▶ **About this task**: Copy exactly the lines of the records below, and only those lines, beginning with the line that contains "Continuing with the" and ending with the line that contains "(c) 2017 Lorena".

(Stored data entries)
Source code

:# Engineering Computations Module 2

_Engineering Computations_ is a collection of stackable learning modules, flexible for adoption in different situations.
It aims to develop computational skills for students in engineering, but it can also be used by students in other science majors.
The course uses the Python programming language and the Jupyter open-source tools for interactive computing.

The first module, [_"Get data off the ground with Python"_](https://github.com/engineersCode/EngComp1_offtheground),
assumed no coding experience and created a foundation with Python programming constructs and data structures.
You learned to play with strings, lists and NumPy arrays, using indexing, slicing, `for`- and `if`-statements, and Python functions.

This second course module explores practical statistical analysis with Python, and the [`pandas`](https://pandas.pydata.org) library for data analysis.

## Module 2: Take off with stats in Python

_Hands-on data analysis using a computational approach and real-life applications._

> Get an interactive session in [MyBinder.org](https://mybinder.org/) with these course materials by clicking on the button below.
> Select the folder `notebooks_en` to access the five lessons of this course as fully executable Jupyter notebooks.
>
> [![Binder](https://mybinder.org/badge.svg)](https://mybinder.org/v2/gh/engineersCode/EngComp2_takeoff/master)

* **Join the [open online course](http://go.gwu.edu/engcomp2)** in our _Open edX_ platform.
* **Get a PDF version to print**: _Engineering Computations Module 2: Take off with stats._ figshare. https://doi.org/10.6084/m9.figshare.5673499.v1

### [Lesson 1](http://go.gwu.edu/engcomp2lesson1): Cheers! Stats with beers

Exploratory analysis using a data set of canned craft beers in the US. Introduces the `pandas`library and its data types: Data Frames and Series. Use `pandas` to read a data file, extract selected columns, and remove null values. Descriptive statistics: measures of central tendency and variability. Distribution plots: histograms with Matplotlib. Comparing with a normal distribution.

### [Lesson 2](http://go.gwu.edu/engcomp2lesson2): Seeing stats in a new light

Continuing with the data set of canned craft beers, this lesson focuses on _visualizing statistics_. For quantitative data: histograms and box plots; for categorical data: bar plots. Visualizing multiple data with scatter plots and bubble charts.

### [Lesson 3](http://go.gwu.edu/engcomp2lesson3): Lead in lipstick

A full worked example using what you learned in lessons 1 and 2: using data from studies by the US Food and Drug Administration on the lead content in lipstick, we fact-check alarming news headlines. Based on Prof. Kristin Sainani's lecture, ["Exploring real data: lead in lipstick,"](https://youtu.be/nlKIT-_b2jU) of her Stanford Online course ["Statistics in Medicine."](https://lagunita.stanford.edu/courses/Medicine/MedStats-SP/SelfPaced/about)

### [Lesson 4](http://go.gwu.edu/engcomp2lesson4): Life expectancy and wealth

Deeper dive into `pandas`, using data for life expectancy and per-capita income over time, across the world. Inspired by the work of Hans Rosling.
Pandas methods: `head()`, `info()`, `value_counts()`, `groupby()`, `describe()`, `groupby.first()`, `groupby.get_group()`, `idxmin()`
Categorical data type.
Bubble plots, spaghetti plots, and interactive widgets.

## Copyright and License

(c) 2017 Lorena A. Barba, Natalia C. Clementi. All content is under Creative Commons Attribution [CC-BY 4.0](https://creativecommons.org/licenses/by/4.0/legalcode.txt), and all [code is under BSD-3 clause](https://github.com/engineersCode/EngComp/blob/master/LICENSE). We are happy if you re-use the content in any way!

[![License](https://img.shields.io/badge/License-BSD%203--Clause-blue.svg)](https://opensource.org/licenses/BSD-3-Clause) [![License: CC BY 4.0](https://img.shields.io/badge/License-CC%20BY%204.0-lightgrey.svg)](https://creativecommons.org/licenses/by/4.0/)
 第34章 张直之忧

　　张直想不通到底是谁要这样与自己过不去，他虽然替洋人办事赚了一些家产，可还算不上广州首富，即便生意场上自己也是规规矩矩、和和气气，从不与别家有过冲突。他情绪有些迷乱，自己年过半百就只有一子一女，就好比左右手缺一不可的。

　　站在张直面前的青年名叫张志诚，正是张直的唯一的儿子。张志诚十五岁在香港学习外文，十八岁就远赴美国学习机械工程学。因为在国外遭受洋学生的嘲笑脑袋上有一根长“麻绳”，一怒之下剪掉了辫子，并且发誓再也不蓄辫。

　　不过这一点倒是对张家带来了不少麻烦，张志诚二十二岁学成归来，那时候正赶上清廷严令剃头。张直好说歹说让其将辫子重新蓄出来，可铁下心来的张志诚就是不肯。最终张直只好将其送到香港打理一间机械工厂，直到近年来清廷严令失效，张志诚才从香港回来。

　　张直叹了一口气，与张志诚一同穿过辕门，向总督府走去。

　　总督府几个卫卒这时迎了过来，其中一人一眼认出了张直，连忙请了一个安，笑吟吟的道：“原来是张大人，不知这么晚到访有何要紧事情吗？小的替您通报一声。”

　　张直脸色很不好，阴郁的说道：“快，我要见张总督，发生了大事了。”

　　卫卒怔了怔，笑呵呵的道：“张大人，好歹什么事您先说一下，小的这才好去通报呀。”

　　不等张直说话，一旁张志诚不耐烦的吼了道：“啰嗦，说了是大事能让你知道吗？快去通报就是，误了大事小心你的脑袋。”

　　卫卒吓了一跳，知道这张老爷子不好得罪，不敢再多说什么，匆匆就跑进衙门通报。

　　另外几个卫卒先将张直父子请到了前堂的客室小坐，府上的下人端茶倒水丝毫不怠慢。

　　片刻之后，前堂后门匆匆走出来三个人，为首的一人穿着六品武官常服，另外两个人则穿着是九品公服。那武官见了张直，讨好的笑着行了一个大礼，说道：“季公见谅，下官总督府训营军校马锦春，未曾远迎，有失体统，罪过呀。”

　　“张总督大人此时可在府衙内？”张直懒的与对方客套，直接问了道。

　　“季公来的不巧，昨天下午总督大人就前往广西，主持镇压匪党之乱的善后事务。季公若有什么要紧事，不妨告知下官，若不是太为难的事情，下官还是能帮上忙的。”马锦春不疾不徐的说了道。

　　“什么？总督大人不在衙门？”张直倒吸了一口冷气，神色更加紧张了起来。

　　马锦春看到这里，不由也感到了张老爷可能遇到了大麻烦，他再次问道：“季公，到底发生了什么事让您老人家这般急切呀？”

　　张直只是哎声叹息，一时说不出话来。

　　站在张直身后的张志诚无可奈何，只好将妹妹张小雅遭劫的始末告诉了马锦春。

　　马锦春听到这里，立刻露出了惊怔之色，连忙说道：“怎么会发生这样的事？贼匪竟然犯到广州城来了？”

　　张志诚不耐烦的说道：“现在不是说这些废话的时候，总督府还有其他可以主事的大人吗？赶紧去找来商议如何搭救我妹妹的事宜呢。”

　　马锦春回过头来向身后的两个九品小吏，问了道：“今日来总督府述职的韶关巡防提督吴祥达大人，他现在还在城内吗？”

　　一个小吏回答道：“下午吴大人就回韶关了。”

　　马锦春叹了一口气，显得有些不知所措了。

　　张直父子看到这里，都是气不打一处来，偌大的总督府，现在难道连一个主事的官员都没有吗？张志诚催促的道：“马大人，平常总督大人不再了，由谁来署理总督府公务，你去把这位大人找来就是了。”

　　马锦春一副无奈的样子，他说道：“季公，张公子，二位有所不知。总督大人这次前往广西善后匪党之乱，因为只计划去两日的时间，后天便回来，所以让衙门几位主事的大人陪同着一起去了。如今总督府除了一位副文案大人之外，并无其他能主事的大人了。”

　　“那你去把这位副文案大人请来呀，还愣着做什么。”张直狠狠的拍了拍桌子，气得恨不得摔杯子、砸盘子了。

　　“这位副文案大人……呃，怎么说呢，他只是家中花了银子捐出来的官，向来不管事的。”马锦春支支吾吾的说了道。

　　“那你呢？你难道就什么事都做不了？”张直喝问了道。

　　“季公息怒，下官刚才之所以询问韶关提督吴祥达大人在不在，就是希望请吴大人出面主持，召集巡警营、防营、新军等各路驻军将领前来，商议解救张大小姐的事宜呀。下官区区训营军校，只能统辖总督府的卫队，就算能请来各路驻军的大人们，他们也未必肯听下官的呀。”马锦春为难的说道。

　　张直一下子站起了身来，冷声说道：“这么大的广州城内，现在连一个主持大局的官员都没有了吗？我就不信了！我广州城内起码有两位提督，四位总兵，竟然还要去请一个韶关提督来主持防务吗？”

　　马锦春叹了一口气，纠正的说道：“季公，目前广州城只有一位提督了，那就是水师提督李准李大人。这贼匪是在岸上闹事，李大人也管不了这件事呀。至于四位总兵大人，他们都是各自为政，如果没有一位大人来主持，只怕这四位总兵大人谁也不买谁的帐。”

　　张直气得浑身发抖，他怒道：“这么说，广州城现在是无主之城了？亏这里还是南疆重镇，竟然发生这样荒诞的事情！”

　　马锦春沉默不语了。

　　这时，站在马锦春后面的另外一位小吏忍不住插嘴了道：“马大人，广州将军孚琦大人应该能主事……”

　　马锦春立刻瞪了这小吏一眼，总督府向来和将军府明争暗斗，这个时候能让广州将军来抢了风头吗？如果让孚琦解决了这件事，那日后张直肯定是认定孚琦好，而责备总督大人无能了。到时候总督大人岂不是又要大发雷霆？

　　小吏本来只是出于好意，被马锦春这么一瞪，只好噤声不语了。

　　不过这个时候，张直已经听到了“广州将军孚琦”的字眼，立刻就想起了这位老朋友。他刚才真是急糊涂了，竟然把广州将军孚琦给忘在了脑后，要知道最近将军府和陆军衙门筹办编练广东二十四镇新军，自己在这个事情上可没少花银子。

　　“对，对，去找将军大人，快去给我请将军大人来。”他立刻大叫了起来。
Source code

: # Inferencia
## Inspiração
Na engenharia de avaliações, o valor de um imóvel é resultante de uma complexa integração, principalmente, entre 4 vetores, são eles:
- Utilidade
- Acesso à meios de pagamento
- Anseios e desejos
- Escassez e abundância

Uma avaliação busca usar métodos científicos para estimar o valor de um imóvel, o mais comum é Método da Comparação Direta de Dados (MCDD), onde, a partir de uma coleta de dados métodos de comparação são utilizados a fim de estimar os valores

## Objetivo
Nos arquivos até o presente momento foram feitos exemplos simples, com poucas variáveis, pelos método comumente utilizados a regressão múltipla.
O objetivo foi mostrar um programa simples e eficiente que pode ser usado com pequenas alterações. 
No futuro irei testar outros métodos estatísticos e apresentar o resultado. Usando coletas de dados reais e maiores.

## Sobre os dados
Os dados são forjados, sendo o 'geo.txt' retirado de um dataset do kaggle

▶ **Task solution**:
Continuing with the data set of canned craft beers, this lesson focuses on _visualizing statistics_. For quantitative data: histograms and box plots; for categorical data: bar plots. Visualizing multiple data with scatter plots and bubble charts.

### [Lesson 3](http://go.gwu.edu/engcomp2lesson3): Lead in lipstick

A full worked example using what you learned in lessons 1 and 2: using data from studies by the US Food and Drug Administration on the lead content in lipstick, we fact-check alarming news headlines. Based on Prof. Kristin Sainani's lecture, ["Exploring real data: lead in lipstick,"](https://youtu.be/nlKIT-_b2jU) of her Stanford Online course ["Statistics in Medicine."](https://lagunita.stanford.edu/courses/Medicine/MedStats-SP/SelfPaced/about)

### [Lesson 4](http://go.gwu.edu/engcomp2lesson4): Life expectancy and wealth

Deeper dive into `pandas`, using data for life expectancy and per-capita income over time, across the world. Inspired by the work of Hans Rosling.
Pandas methods: `head()`, `info()`, `value_counts()`, `groupby()`, `describe()`, `groupby.first()`, `groupby.get_group()`, `idxmin()`
Categorical data type.
Bubble plots, spaghetti plots, and interactive widgets.

## Copyright and License

(c) 2017 Lorena A. Barba, Natalia C. Clementi. All content is under Creative Commons Attribution [CC-BY 4.0](https://creativecommons.org/licenses/by/4.0/legalcode.txt), and all [code is under BSD-3 clause](https://github.com/engineersCode/EngComp/blob/master/LICENSE). We are happy if you re-use the content in any way!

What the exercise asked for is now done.